Here's something.  A waterspout is a tornado over the water.  A tornado can draw water up into the funnel.  You can see the spiral on the surface of the water that's how much wind is down there.  You know, water's very heavy.  It doesn't take that long for a waterspout to lose its energy.  It's amazing it can do it a all. 

Indeed, the national weather service is a large government agency that is computer oriented- they have a lot of computers used to predict the weather scientifically. 

A lot of money goes into predicting the weather because it's so important economically.  We know the weather man isn't perfect, but it's a lot better than it was.  Now they have predictions that go up to 10 days all because of computers. 

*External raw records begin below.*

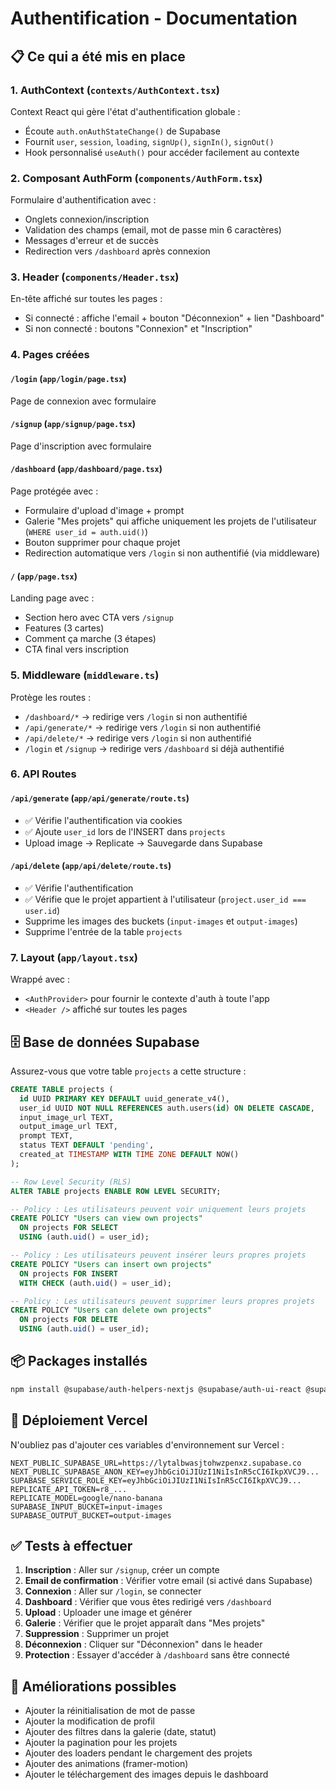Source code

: # Authentification - Documentation

## 📋 Ce qui a été mis en place

### 1. **AuthContext** (`contexts/AuthContext.tsx`)
Context React qui gère l'état d'authentification globale :
- Écoute `auth.onAuthStateChange()` de Supabase
- Fournit `user`, `session`, `loading`, `signUp()`, `signIn()`, `signOut()`
- Hook personnalisé `useAuth()` pour accéder facilement au contexte

### 2. **Composant AuthForm** (`components/AuthForm.tsx`)
Formulaire d'authentification avec :
- Onglets connexion/inscription
- Validation des champs (email, mot de passe min 6 caractères)
- Messages d'erreur et de succès
- Redirection vers `/dashboard` après connexion

### 3. **Header** (`components/Header.tsx`)
En-tête affiché sur toutes les pages :
- Si connecté : affiche l'email + bouton "Déconnexion" + lien "Dashboard"
- Si non connecté : boutons "Connexion" et "Inscription"

### 4. **Pages créées**

#### `/login` (`app/login/page.tsx`)
Page de connexion avec formulaire

#### `/signup` (`app/signup/page.tsx`)
Page d'inscription avec formulaire

#### `/dashboard` (`app/dashboard/page.tsx`)
Page protégée avec :
- Formulaire d'upload d'image + prompt
- Galerie "Mes projets" qui affiche uniquement les projets de l'utilisateur (`WHERE user_id = auth.uid()`)
- Bouton supprimer pour chaque projet
- Redirection automatique vers `/login` si non authentifié (via middleware)

#### `/` (`app/page.tsx`)
Landing page avec :
- Section hero avec CTA vers `/signup`
- Features (3 cartes)
- Comment ça marche (3 étapes)
- CTA final vers inscription

### 5. **Middleware** (`middleware.ts`)
Protège les routes :
- `/dashboard/*` → redirige vers `/login` si non authentifié
- `/api/generate/*` → redirige vers `/login` si non authentifié
- `/api/delete/*` → redirige vers `/login` si non authentifié
- `/login` et `/signup` → redirige vers `/dashboard` si déjà authentifié

### 6. **API Routes**

#### `/api/generate` (`app/api/generate/route.ts`)
- ✅ Vérifie l'authentification via cookies
- ✅ Ajoute `user_id` lors de l'INSERT dans `projects`
- Upload image → Replicate → Sauvegarde dans Supabase

#### `/api/delete` (`app/api/delete/route.ts`)
- ✅ Vérifie l'authentification
- ✅ Vérifie que le projet appartient à l'utilisateur (`project.user_id === user.id`)
- Supprime les images des buckets (`input-images` et `output-images`)
- Supprime l'entrée de la table `projects`

### 7. **Layout** (`app/layout.tsx`)
Wrappé avec :
- `<AuthProvider>` pour fournir le contexte d'auth à toute l'app
- `<Header />` affiché sur toutes les pages

## 🗄️ Base de données Supabase

Assurez-vous que votre table `projects` a cette structure :

```sql
CREATE TABLE projects (
  id UUID PRIMARY KEY DEFAULT uuid_generate_v4(),
  user_id UUID NOT NULL REFERENCES auth.users(id) ON DELETE CASCADE,
  input_image_url TEXT,
  output_image_url TEXT,
  prompt TEXT,
  status TEXT DEFAULT 'pending',
  created_at TIMESTAMP WITH TIME ZONE DEFAULT NOW()
);

-- Row Level Security (RLS)
ALTER TABLE projects ENABLE ROW LEVEL SECURITY;

-- Policy : Les utilisateurs peuvent voir uniquement leurs projets
CREATE POLICY "Users can view own projects"
  ON projects FOR SELECT
  USING (auth.uid() = user_id);

-- Policy : Les utilisateurs peuvent insérer leurs propres projets
CREATE POLICY "Users can insert own projects"
  ON projects FOR INSERT
  WITH CHECK (auth.uid() = user_id);

-- Policy : Les utilisateurs peuvent supprimer leurs propres projets
CREATE POLICY "Users can delete own projects"
  ON projects FOR DELETE
  USING (auth.uid() = user_id);
```

## 📦 Packages installés

```bash
npm install @supabase/auth-helpers-nextjs @supabase/auth-ui-react @supabase/auth-ui-shared
```

## 🚀 Déploiement Vercel

N'oubliez pas d'ajouter ces variables d'environnement sur Vercel :

```
NEXT_PUBLIC_SUPABASE_URL=https://lytalbwasjtohwzpenxz.supabase.co
NEXT_PUBLIC_SUPABASE_ANON_KEY=eyJhbGciOiJIUzI1NiIsInR5cCI6IkpXVCJ9...
SUPABASE_SERVICE_ROLE_KEY=eyJhbGciOiJIUzI1NiIsInR5cCI6IkpXVCJ9...
REPLICATE_API_TOKEN=r8_...
REPLICATE_MODEL=google/nano-banana
SUPABASE_INPUT_BUCKET=input-images
SUPABASE_OUTPUT_BUCKET=output-images
```

## ✅ Tests à effectuer

1. **Inscription** : Aller sur `/signup`, créer un compte
2. **Email de confirmation** : Vérifier votre email (si activé dans Supabase)
3. **Connexion** : Aller sur `/login`, se connecter
4. **Dashboard** : Vérifier que vous êtes redirigé vers `/dashboard`
5. **Upload** : Uploader une image et générer
6. **Galerie** : Vérifier que le projet apparaît dans "Mes projets"
7. **Suppression** : Supprimer un projet
8. **Déconnexion** : Cliquer sur "Déconnexion" dans le header
9. **Protection** : Essayer d'accéder à `/dashboard` sans être connecté

## 🎨 Améliorations possibles

- Ajouter la réinitialisation de mot de passe
- Ajouter la modification de profil
- Ajouter des filtres dans la galerie (date, statut)
- Ajouter la pagination pour les projets
- Ajouter des loaders pendant le chargement des projets
- Ajouter des animations (framer-motion)
- Ajouter le téléchargement des images depuis le dashboard
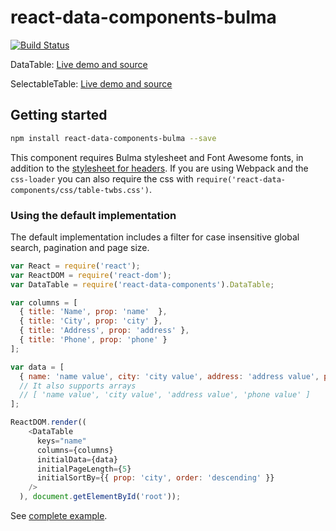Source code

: # react-data-components-bulma

[![Build Status](https://travis-ci.org/carlosrocha/react-data-components.svg?branch=master)](https://travis-ci.org/carlosrocha/react-data-components)

DataTable: [Live demo and source](https://jsfiddle.net/lbclucascosta/qa4guxhv/2/)

SelectableTable: [Live demo and source](https://jsfiddle.net/carlosrocha/p9pouh1v/)

## Getting started

```sh
npm install react-data-components-bulma --save
```

This component requires Bulma stylesheet and Font Awesome fonts, in addition
to the [stylesheet for headers](css/table-twbs.css). If you are using Webpack
and the `css-loader` you can also require the css
with `require('react-data-components/css/table-twbs.css')`.

### Using the default implementation

The default implementation includes a filter for case insensitive global search,
pagination and page size.

```javascript
var React = require('react');
var ReactDOM = require('react-dom');
var DataTable = require('react-data-components').DataTable;

var columns = [
  { title: 'Name', prop: 'name'  },
  { title: 'City', prop: 'city' },
  { title: 'Address', prop: 'address' },
  { title: 'Phone', prop: 'phone' }
];

var data = [
  { name: 'name value', city: 'city value', address: 'address value', phone: 'phone value' }
  // It also supports arrays
  // [ 'name value', 'city value', 'address value', 'phone value' ]
];

ReactDOM.render((
    <DataTable
      keys="name"
      columns={columns}
      initialData={data}
      initialPageLength={5}
      initialSortBy={{ prop: 'city', order: 'descending' }}
    />
  ), document.getElementById('root'));
```

See [complete example](example/table/main.js).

So weather prediction uses computers.  The Delphi method doesn't.  I think I'd be better off going to weather.gov than asking you guys what the weather will be. 

I'm sure weather.com uses government information to post that. 

There may be companies that do it too, but not your local TV station. 

Okay, so there's other forms of group wisdom besides the Delphi method.  For example, sports betting.  People like to do that often. 

And, you know, you should be able to determine what the odds are that a team is going to win a game based on large numbers of people betting.  In fact, groups that kind of serve as a clearing house for sports bets will issue odds that they'll sell bets for, and sometimes those are picked up by the media. 

The reason that's even news at all is because it's an estimate of the actual probability.  That's just the kind of- that's exactly what a prediction market is except it has a few different wrinkles.  It's getting a bunch of people to make bets on what they think will happen and they use money so they'll get good estimates. 

Here's another example.   This is from last year's class. 

So last year in this class, I asked "will the average global temperature for 2012 be the highest ever recorded."  There was a company selling those predictions. 

Remember, there were predictions- if it turned out to be the highest ever recorded, you'd get $10.  If you said no, you'd get $0.  If you thought it was going to happen, you'd buy.  If you were even more confident, you'd buy a prediction for $9.  If it didn't happen, you'd lose $10.  You'd have to be sure to buy such a prediction. 

So it turns out last year at this time, you could have bought a yes vote for $2.50.  Ultimately, you would have lost your $250. 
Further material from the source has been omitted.